The advantage of 3D-CNN convolution kernel in extracting hyperspectral image features is that the spectral information and spatial information are extracted synchronously, which gives full play to the advantages of 3D hyperspectral image [22]. The 3D-CNN feature model directly extracts the spectral spatial features of hyperspectral image end-to-end, which has better classification effect than 2D-CNN features. Spectral spatial-based residual network introduces the residual structure into the 3D-CNN network and uses two 3D convolution kernels of spectral and spatial features to extract deep features, which can improve the recognition accuracy for mildew blueberries [23].

There are some problems in the existing 3D-CNN model, for example, the number of network layers is generally shallow, hyperparameter optimization is time-consuming and laborious, and the accuracy needs to be further improved. To solve the abovementioned problems, the traditional hyperspectral 3D convolution method is improved to obtain the deep features with stronger representation, and it combines the tree structured Parzen estimator (TPE) adaptively and selects the super parameters to optimize the network performance [23]. In addition, aiming at the problem of few samples, this paper proposes a novel strategy to enhance the hyperspectral image sample data, which can improve the training effect.
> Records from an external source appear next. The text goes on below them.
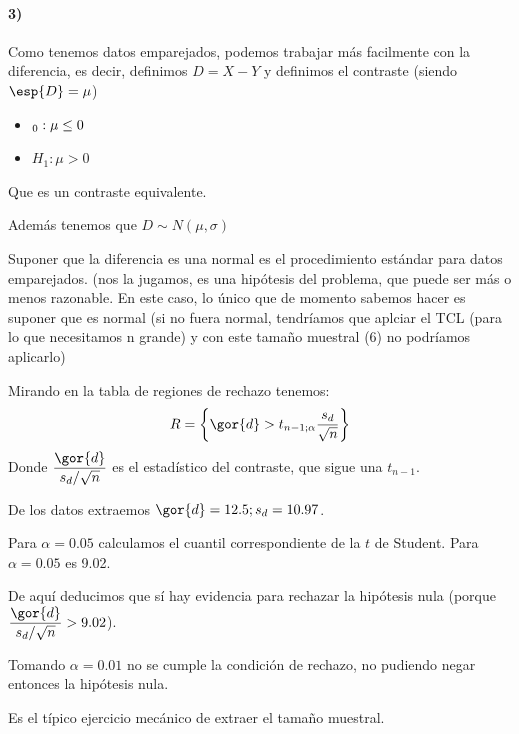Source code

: \begin{problem}[6]
\paragraph{3)} Como tenemos datos emparejados, podemos trabajar más facilmente con la diferencia, es decir, definimos $D=X-Y$ y definimos el contraste (siendo $\esp{D}=\mu$)
\begin{itemize}
\item $\Huge_0 : \mu \leq 0$
\item $H_1: \mu >0$
\end{itemize}

Que es un contraste equivalente.

Además tenemos que $D \sim N(\mu,\sigma)$ 

Suponer que la diferencia es una normal es el procedimiento estándar para datos emparejados. (nos la jugamos, es una hipótesis del problema, que puede ser más o menos razonable. En este caso, lo único que de momento sabemos hacer es suponer que es normal (si no fuera normal, tendríamos que aplciar el TCL (para lo que necesitamos n grande) y con este tamaño muestral (6) no podríamos aplicarlo)

Mirando en la tabla de regiones de rechazo tenemos:
\[R = \left\{\gor{d}> t_{n-1;\alpha} \frac{s_d}{\sqrt{n}}\right\}\]
Donde $\displaystyle \frac{\gor{d}}{s_d/\sqrt{n}}$ es el estadístico del contraste, que sigue una $t_{n-1}$.

De los datos extraemos $\gor{d} = 12.5;s_d=10.97$.

Para $\alpha = 0.05$ calculamos el cuantil correspondiente de la $t$ de Student. Para $\alpha = 0.05$ es 9.02.

De aquí deducimos que sí hay evidencia para rechazar la hipótesis nula (porque  $\displaystyle \frac{\gor{d}}{s_d/\sqrt{n}} > 9.02$).

\spart Tomando $\alpha = 0.01$ no se cumple la condición de rechazo, no pudiendo negar entonces la hipótesis nula.

\spart Es el típico ejercicio mecánico de extraer el tamaño muestral. %
\end{problem}



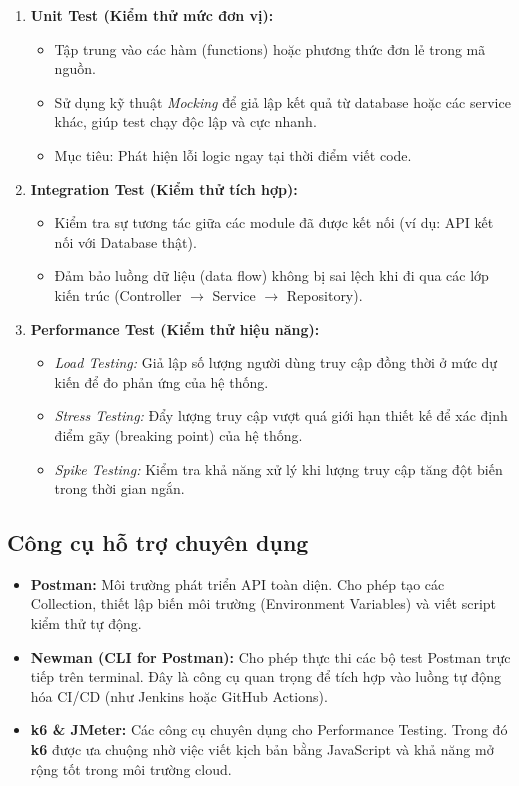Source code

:\documentclass[12pt, a4paper]{article}
\begin{document}
\begin{enumerate}[leftmargin=*]
    \item \textbf{Unit Test (Kiểm thử mức đơn vị):} 
    \begin{itemize}
        \item Tập trung vào các hàm (functions) hoặc phương thức đơn lẻ trong mã nguồn.
        \item Sử dụng kỹ thuật \textit{Mocking} để giả lập kết quả từ database hoặc các service khác, giúp test chạy độc lập và cực nhanh.
        \item Mục tiêu: Phát hiện lỗi logic ngay tại thời điểm viết code.
    \end{itemize}

    \item \textbf{Integration Test (Kiểm thử tích hợp):} 
    \begin{itemize}
        \item Kiểm tra sự tương tác giữa các module đã được kết nối (ví dụ: API kết nối với Database thật).
        \item Đảm bảo luồng dữ liệu (data flow) không bị sai lệch khi đi qua các lớp kiến trúc (Controller $\rightarrow$ Service $\rightarrow$ Repository).
    \end{itemize}

    \item \textbf{Performance Test (Kiểm thử hiệu năng):} 
    \begin{itemize}
        \item \textit{Load Testing:} Giả lập số lượng người dùng truy cập đồng thời ở mức dự kiến để đo phản ứng của hệ thống.
        \item \textit{Stress Testing:} Đẩy lượng truy cập vượt quá giới hạn thiết kế để xác định điểm gãy (breaking point) của hệ thống.
        \item \textit{Spike Testing:} Kiểm tra khả năng xử lý khi lượng truy cập tăng đột biến trong thời gian ngắn.
    \end{itemize}
\end{enumerate}

\subsection{Công cụ hỗ trợ chuyên dụng}
\begin{itemize}
    \item \textbf{Postman:} Môi trường phát triển API toàn diện. Cho phép tạo các Collection, thiết lập biến môi trường (Environment Variables) và viết script kiểm thử tự động.
    \item \textbf{Newman (CLI for Postman):} Cho phép thực thi các bộ test Postman trực tiếp trên terminal. Đây là công cụ quan trọng để tích hợp vào luồng tự động hóa CI/CD (như Jenkins hoặc GitHub Actions).
    \item \textbf{k6 \& JMeter:} Các công cụ chuyên dụng cho Performance Testing. Trong đó \textbf{k6} được ưa chuộng nhờ việc viết kịch bản bằng JavaScript và khả năng mở rộng tốt trong môi trường cloud.
\end{itemize}
\end{document}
The contributions of this article are summarized as follows:

(1) An improved Deep Residual 3D Convolutional Neural Network is proposed. The input image of the model is the original hyperspectral image, no dimensionality reduction method is needed, and the image space and spectral characteristics are retained. The extracted features are more representative of hyperspectral images. It makes full use of spectral and spatial 3D correlation information instead of just their separate and independent feature information.

(2) It can avoid introducing excessive parameters, prevent overfitting, and improve computing efficiency; compared with 2D-CNN, 3D-CNN is more suitable for hyperspectral image processing tasks.

(3) Rich spectral and spatial features can be rapidly extracted from samples of complete hyperspectral images using our proposed network. This combines the tree structured Parzen estimator(TPE) adaptively andselects the super parameters to optimize the network performance. In addition, aiming at the problem of few samples, this paper proposes a novel strategy to enhance the hyperspectral image sample data, which can improve the training effect.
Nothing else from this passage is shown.